Stopper ce dispositif ne sera toutefois pas sans effet pour les consommateur. Contrairement à ce que certains politiques ont avancé pendant la crise en prétendant que l’ARENH ne profitait pas au consommateur et ne faisait que ruiner EDF, l’ARENH se retrouvait bien dans les factures des consommateurs et les difficultés financières d’EDF pendant la crise n’étaient pas dues à ce dispositif mais à la faible disponibilité du parc nucléaire.
Ainsi, l’UFC Que Choisir a calculé que si l’ARENH avait disparu dès cette année, les factures des particuliers seraient 19% plus élevées. Ce chiffre est toutefois trompeur car la fin de l’ARENH en 2026 devrait être compensée par la baisse des prix de marché, tant et si bien que le tarif régulé des particuliers devrait en fait être stable l’an prochain. Cependant, certains industriels s’alimentant principalement avec l’ARENH devraient bien voir leurs factures augmenter.

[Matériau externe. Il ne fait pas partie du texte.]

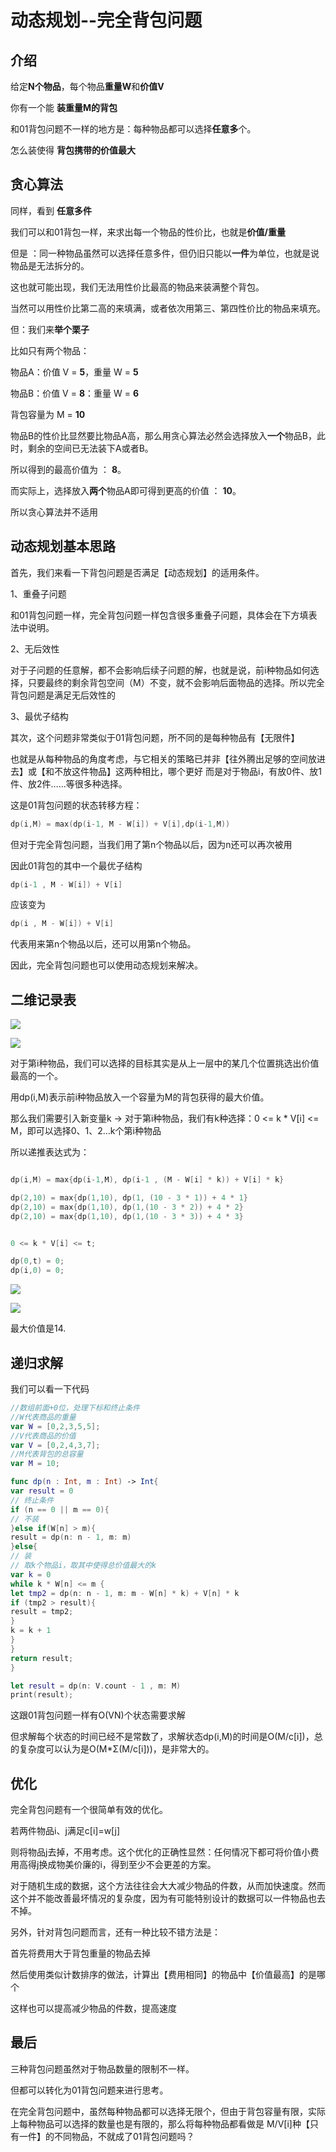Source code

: # 动态规划--完全背包问题


## 介绍

给定**N个物品**，每个物品**重量W**和**价值V**

你有一个能 **装重量M的背包**

和01背包问题不一样的地方是：每种物品都可以选择**任意多**个。

怎么装使得 **背包携带的价值最大**


## 贪心算法
同样，看到 **任意多件**

我们可以和01背包一样，来求出每一个物品的性价比，也就是**价值/重量**

但是 ：同一种物品虽然可以选择任意多件，但仍旧只能以**一件**为单位，也就是说物品是无法拆分的。

这也就可能出现，我们无法用性价比最高的物品来装满整个背包。

当然可以用性价比第二高的来填满，或者依次用第三、第四性价比的物品来填充。

但：我们来**举个栗子**

比如只有两个物品：

物品A：价值 V = **5**，重量 W = **5**

物品B：价值 V = **8**：重量 W = **6**

背包容量为 M = **10**

物品B的性价比显然要比物品A高，那么用贪心算法必然会选择放入**一个**物品B，此时，剩余的空间已无法装下A或者B。

所以得到的最高价值为 ： **8**。

而实际上，选择放入**两个**物品A即可得到更高的价值 ： **10**。

所以贪心算法并不适用


## 动态规划基本思路

首先，我们来看一下背包问题是否满足【动态规划】的适用条件。

1、重叠子问题

和01背包问题一样，完全背包问题一样包含很多重叠子问题，具体会在下方填表法中说明。

2、无后效性

对于子问题的任意解，都不会影响后续子问题的解，也就是说，前i种物品如何选择，只要最终的剩余背包空间（M）不变，就不会影响后面物品的选择。所以完全背包问题是满足无后效性的

3、最优子结构

其次，这个问题非常类似于01背包问题，所不同的是每种物品有【无限件】

也就是从每种物品的角度考虑，与它相关的策略已并非【往外腾出足够的空间放进去】或【和不放这件物品】这两种相比，哪个更好
而是对于物品i，有放0件、放1件、放2件……等很多种选择。

这是01背包问题的状态转移方程：

```swift
dp(i,M) = max(dp(i-1, M - W[i]) + V[i],dp(i-1,M))
```

但对于完全背包问题，当我们用了第n个物品以后，因为n还可以再次被用

因此01背包的其中一个最优子结构

```swift
dp(i-1 , M - W[i]) + V[i]
```

应该变为

```swift
dp(i , M - W[i]) + V[i]
```

代表用来第n个物品以后，还可以用第n个物品。

因此，完全背包问题也可以使用动态规划来解决。


## 二维记录表

![](../../res/Dynamic_Programming/ckp1.png)

![](../../res/Dynamic_Programming/ckp2.png)


对于第i种物品，我们可以选择的目标其实是从上一层中的某几个位置挑选出价值最高的一个。

用dp(i,M)表示前i种物品放入一个容量为M的背包获得的最大价值。

那么我们需要引入新变量k -> 对于第i种物品，我们有k种选择：0 <= k * V[i] <= M，即可以选择0、1、2…k个第i种物品

所以递推表达式为：

```swift

dp(i,M) = max{dp(i-1,M), dp(i-1 , (M - W[i] * k)) + V[i] * k}

dp(2,10) = max{dp(1,10), dp(1, (10 - 3 * 1)) + 4 * 1}
dp(2,10) = max{dp(1,10), dp(1,(10 - 3 * 2)) + 4 * 2}
dp(2,10) = max{dp(1,10), dp(1,(10 - 3 * 3)) + 4 * 3}


0 <= k * V[i] <= t;

dp(0,t) = 0;
dp(i,0) = 0;
```

![](../../res/Dynamic_Programming/ckp3.png)

![](../../res/Dynamic_Programming/ckp4.png)


最大价值是14.

## 递归求解

我们可以看一下代码
```swift
//数组前面+0位，处理下标和终止条件
//W代表商品的重量
var W = [0,2,3,5,5];
//V代表商品的价值
var V = [0,2,4,3,7];
//M代表背包的总容量
var M = 10;

func dp(n : Int, m : Int) -> Int{
var result = 0
// 终止条件
if (n == 0 || m == 0){
// 不装
}else if(W[n] > m){
result = dp(n: n - 1, m: m)
}else{
// 装
// 取k个物品i，取其中使得总价值最大的k
var k = 0
while k * W[n] <= m {
let tmp2 = dp(n: n - 1, m: m - W[n] * k) + V[n] * k
if (tmp2 > result){
result = tmp2;
}
k = k + 1
}
}
return result;
}

let result = dp(n: V.count - 1 , m: M)
print(result);
```

这跟01背包问题一样有O(VN)个状态需要求解

但求解每个状态的时间已经不是常数了，求解状态dp(i,M)的时间是O(M/c[i])，总的复杂度可以认为是O(M*Σ(M/c[i]))，是非常大的。


## 优化
完全背包问题有一个很简单有效的优化。

若两件物品i、j满足c[i]=w[j]

则将物品j去掉，不用考虑。这个优化的正确性显然：任何情况下都可将价值小费用高得j换成物美价廉的i，得到至少不会更差的方案。

对于随机生成的数据，这个方法往往会大大减少物品的件数，从而加快速度。然而这个并不能改善最坏情况的复杂度，因为有可能特别设计的数据可以一件物品也去不掉。


另外，针对背包问题而言，还有一种比较不错方法是：

首先将费用大于背包重量的物品去掉

然后使用类似计数排序的做法，计算出【费用相同】的物品中【价值最高】的是哪个

这样也可以提高减少物品的件数，提高速度



## 最后

三种背包问题虽然对于物品数量的限制不一样。

但都可以转化为01背包问题来进行思考。

在完全背包问题中，虽然每种物品都可以选择无限个，但由于背包容量有限，实际上每种物品可以选择的数量也是有限的，那么将每种物品都看做是 M/V[i]种【只有一件】的不同物品，不就成了01背包问题吗？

Le nucléaire à 42€/MWh est terminé, pour les concurrents d’EDF comme pour les clients au tarif régulé ou ceux en offre de marché chez EDF. Par conséquent, le nouveau système, hors crise, sera moins avantageux pour le consommateur qui ne profitera plus d'un prix obsolète du nucléaire. Le remplacement par un système de taxation/redistribution, dont il n’est pas encore sûr qu’il fonctionne bien, reste à préciser. Dans toute cette discussion, il n’est pas possible de dire en même temps qu’EDF doit s’assurer des revenus confortables pour réaliser ses investissements et qu’en même temps, les consommateurs doivent bénéficier de prix les plus bas possible : tout est une question d’arbitrage.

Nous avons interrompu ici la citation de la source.